2 - The taxation period corresponds to the year that begins on the date of registration or on each of its anniversaries, with respect to vehicles in categories A, B, C, D and E, and to the calendar year, with respect to vehicles in categories F and G.
3 - The tax is owed until the cancellation of registration or record due to scrapping carried out in accordance with the law. (Added by Law No. 66-B/2012, of 31 December)
[6] The genesis of the tax legal relationship presupposes the cumulative verification of the three requirements necessary for its arising, namely: the real element, the personal element and the temporal element. (In this sense see, among many other authors, Freitas Pereira, M. H., Taxation, 3rd Edition, Almedina, Coimbra, 2009).
[7] Under the heading "principle of equivalence" Article 1 of the CIUC provides: "The single circulation tax obeys the principle of equivalence, seeking to burden taxpayers in accordance with the cost of road and environmental damage that they cause, in fulfilment of a general rule of tax equality".

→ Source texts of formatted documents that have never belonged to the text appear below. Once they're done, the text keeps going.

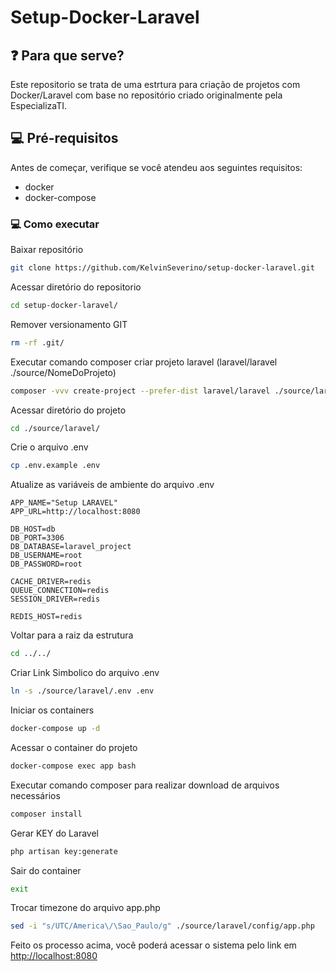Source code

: # Setup-Docker-Laravel

## ❓ Para que serve?
Este repositorio se trata de uma estrtura para criação de projetos com Docker/Laravel com base no repositório criado originalmente pela EspecializaTI.

## 💻 Pré-requisitos
Antes de começar, verifique se você atendeu aos seguintes requisitos:
* docker
* docker-compose

### 💻 Como executar

Baixar repositório
```sh
git clone https://github.com/KelvinSeverino/setup-docker-laravel.git
```

Acessar diretório do repositorio
```sh
cd setup-docker-laravel/
```

Remover versionamento GIT
```sh
rm -rf .git/
```

Executar comando composer criar projeto laravel (laravel/laravel ./source/NomeDoProjeto)
```sh
composer -vvv create-project --prefer-dist laravel/laravel ./source/laravel "9.*"
```

Acessar diretório do projeto
```sh
cd ./source/laravel/
```

Crie o arquivo .env
```sh
cp .env.example .env
```

Atualize as variáveis de ambiente do arquivo .env
```
APP_NAME="Setup LARAVEL"
APP_URL=http://localhost:8080

DB_HOST=db
DB_PORT=3306
DB_DATABASE=laravel_project
DB_USERNAME=root
DB_PASSWORD=root

CACHE_DRIVER=redis
QUEUE_CONNECTION=redis
SESSION_DRIVER=redis

REDIS_HOST=redis
```

Voltar para a raiz da estrutura
```sh
cd ../../
```

Criar Link Simbolico do arquivo .env
```sh
ln -s ./source/laravel/.env .env
```

Iniciar os containers
```sh
docker-compose up -d
```

Acessar o container do projeto
```sh
docker-compose exec app bash
```

Executar comando composer para realizar download de arquivos necessários
```sh
composer install
```

Gerar KEY do Laravel
```sh
php artisan key:generate
```

Sair do container
```sh
exit
```

Trocar timezone do arquivo app.php
```sh
sed -i "s/UTC/America\/\Sao_Paulo/g" ./source/laravel/config/app.php
```

Feito os processo acima, você poderá acessar o sistema pelo link em [http://localhost:8080](http://localhost:8080)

On the notion of the principle of equivalence, SÉRGIO VASQUES tells us: "In accordance with the principle of equivalence, the tax must be shaped with regard to the benefit that the taxpayer derives from public activity, or with regard to the cost that he imputes to the community by his own activity" (See Special Consumption Taxes, Almedina, 2000, p. 110).
And, further ahead, this Professor explains, with respect to motor vehicles: "a tax on motor vehicles based on a rule of equivalence will be equal only if those who cause the same road wear and the same environmental cost pay the same tax; and those who cause different wear and environmental cost, pay different tax as well.